Okay, it's official. Heifer Project ROCKS!
Our junior high youth group just spent five days at Overlook Farm, in Rutland, Massachusetts. Rutland's just North of Worcester (Why they don't just give it up and change the spelling to "Wooster," I'll never understand). It's a working farm: a couple acres of garden and a good deal of animals. Let's see... there were llamas, alpacas, goats, sheep, cows, horses, chickens, ducks, guinea pigs, turkeys, rabbits, pigs, a donkey, a yak, and a dzo. Not to mention two sheepdogs. Our group got to take care of just about all of 'em at one time or another.

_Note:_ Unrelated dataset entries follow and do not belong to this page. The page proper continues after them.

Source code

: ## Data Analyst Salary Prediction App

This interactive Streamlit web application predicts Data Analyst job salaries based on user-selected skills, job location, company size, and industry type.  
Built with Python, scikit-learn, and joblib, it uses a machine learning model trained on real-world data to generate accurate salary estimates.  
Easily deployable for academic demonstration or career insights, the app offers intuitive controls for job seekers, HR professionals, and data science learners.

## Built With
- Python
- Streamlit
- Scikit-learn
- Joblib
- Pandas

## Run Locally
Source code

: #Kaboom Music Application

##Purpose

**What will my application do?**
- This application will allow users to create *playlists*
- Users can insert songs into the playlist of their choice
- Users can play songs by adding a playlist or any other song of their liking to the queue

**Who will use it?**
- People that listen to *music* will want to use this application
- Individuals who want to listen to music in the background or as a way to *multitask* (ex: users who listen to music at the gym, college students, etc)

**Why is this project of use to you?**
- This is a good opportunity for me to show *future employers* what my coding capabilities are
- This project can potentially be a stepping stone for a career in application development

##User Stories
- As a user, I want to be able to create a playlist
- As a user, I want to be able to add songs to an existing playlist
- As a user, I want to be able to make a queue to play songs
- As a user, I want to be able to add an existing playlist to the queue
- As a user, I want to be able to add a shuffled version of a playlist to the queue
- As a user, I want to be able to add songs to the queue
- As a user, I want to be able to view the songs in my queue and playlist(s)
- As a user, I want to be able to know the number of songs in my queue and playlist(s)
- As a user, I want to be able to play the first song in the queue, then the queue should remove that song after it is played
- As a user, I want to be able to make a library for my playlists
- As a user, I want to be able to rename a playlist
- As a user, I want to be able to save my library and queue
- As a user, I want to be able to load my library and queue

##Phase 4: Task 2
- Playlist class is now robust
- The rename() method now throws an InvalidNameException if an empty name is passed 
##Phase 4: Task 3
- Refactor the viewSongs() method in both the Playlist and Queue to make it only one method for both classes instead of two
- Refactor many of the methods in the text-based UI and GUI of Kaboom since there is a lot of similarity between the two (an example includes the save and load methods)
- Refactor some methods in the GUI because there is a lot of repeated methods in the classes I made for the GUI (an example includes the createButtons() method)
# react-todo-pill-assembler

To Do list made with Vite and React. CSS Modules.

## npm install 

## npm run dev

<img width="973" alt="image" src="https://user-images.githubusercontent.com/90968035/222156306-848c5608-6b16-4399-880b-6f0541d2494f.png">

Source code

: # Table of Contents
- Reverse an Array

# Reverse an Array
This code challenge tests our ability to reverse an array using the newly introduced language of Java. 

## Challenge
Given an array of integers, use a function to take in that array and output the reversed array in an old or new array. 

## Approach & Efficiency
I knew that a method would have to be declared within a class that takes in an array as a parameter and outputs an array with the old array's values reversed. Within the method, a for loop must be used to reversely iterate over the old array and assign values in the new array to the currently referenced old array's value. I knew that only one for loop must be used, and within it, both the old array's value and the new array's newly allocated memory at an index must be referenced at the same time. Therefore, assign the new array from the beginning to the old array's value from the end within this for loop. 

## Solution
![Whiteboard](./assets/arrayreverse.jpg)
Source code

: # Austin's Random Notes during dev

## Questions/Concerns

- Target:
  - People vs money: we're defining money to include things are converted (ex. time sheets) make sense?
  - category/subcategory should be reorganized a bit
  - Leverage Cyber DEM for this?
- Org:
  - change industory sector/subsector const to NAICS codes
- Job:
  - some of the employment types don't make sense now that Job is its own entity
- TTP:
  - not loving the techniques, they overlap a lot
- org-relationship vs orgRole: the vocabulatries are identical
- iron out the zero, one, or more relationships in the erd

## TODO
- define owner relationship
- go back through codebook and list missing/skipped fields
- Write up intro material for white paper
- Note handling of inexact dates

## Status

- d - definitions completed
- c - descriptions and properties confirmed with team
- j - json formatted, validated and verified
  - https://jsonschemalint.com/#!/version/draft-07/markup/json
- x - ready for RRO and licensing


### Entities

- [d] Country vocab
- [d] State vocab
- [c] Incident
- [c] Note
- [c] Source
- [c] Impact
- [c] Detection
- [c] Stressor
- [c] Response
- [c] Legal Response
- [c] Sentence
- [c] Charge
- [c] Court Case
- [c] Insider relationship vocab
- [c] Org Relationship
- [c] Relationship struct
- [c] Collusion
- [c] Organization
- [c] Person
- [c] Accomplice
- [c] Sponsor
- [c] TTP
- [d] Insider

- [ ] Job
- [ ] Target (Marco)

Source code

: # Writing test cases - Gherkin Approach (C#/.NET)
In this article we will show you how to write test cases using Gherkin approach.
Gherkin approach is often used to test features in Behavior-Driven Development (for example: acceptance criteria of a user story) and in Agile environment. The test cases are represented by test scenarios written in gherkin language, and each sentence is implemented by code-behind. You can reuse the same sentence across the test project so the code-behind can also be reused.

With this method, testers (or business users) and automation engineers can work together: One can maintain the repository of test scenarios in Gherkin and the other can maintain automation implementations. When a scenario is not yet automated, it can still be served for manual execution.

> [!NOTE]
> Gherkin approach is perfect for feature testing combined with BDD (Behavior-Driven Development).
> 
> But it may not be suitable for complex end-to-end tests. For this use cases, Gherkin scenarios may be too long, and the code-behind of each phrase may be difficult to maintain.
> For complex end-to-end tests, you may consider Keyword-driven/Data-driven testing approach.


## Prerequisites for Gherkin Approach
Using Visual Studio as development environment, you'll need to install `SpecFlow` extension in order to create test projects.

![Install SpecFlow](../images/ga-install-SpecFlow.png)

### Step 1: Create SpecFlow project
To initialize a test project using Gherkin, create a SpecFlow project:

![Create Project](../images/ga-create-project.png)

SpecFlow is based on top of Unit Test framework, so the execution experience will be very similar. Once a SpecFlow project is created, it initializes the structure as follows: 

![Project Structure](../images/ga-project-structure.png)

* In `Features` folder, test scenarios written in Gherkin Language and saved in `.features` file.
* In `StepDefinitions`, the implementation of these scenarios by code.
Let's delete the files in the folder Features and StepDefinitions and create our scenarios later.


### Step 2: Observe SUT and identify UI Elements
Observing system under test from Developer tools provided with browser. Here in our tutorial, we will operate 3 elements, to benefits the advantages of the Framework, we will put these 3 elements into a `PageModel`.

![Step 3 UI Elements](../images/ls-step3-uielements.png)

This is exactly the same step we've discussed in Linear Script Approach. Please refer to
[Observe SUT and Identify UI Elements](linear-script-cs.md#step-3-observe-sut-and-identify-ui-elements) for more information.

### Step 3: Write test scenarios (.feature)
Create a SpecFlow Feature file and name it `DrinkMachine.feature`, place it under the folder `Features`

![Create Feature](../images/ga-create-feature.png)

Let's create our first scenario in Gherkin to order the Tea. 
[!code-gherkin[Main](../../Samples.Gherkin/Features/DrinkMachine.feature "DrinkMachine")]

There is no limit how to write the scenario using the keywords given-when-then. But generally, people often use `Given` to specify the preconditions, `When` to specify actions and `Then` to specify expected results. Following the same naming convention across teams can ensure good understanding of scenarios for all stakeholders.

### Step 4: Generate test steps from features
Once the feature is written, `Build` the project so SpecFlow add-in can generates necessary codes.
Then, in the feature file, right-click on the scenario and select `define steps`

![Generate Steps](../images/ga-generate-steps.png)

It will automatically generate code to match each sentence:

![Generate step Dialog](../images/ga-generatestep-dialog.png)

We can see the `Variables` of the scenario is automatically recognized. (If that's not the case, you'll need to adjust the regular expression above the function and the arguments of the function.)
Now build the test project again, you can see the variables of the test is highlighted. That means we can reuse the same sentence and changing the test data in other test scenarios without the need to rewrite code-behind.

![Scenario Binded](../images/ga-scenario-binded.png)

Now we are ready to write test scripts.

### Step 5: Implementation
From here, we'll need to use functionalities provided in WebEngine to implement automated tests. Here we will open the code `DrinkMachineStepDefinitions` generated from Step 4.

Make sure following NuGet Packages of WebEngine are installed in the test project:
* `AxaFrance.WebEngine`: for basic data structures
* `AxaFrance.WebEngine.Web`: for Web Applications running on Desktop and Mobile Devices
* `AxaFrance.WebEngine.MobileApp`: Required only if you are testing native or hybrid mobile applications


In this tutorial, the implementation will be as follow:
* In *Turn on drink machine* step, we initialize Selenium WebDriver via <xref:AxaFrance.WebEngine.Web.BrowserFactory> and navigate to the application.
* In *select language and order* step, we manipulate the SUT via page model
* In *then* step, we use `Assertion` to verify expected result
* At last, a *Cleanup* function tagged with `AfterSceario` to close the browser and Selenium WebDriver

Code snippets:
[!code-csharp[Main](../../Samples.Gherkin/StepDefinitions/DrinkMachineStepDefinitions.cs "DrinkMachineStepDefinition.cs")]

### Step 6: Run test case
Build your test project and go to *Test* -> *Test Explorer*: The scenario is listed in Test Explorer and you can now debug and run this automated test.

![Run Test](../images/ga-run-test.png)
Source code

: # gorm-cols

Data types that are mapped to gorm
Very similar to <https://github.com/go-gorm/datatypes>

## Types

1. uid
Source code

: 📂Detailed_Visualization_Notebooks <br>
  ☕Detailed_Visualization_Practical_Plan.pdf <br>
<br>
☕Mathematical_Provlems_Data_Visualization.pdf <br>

In addition to the regular farm chores, we also did service projects to the farm. I got to weed a garden and a rice paddy, and the kids did some painting and pasture maintenence -- digging up thistles, burdock, and rosebushes so the animals wouldn't have their hair all tangled. We had opportunities to help out in the kitchen (oh my goodness, the food was amazing -- almost all the produce was straight from their garden to our table... and even the meats had been raised on the farm right there. SO much freshness!), and when we weren't working, we had seminars and stuff about world hunger. One was on food systems, another on sustainable agriculture, another on the distribution of world population versus food supply, etc. Very, very interesting stuff, and inspiring to us all. I think we all left wanting to change our purchasing and eating habits!
Probably the coolest thing they had at the farm was their "Global Village." Global Village is kind of like EPCOT Center in that there are different areas set up like countries Heifer Project is working in. Each site has a house typical of the local poor population -- so, for instance, the "North America" site had a trailer on it. Other sites included Thailand, Peru, Guatemala, Tibet, and Kenya (still under construction). Future plans include Poland, as well.
Every group that comes to the farm gets to spend a night in Global Village. The day before, you're cut off from any between-meal snacking. Lunch is a peasant lunch (we had ugali in Kenya because one of our chaperones, Aggrey, is from Kenya). Dinner... well, they set up a market, gave our kids 12 "yuan" (we were staying in the Tibet site), and told them they had to come up with a meal. One chaperone got to be the "village elder," who could give advice and talk, but couldn't do any work; the other two chaperones (this includes me, of course) had to pretend to be three-year-olds. Oh, man, did I have fun with that one -- refusing to listen, wandering away at inopportune moments (well, they didn't assign anyone to watch me!), being a bit of a general disturbance... ahh, so much fun. Anyway, our meal consisted of barley (half of it ground), boiled in water, with an addition of two scrambled eggs (split eight ways, mind you) and fried onions. Tasty, and it got us through the night, at least.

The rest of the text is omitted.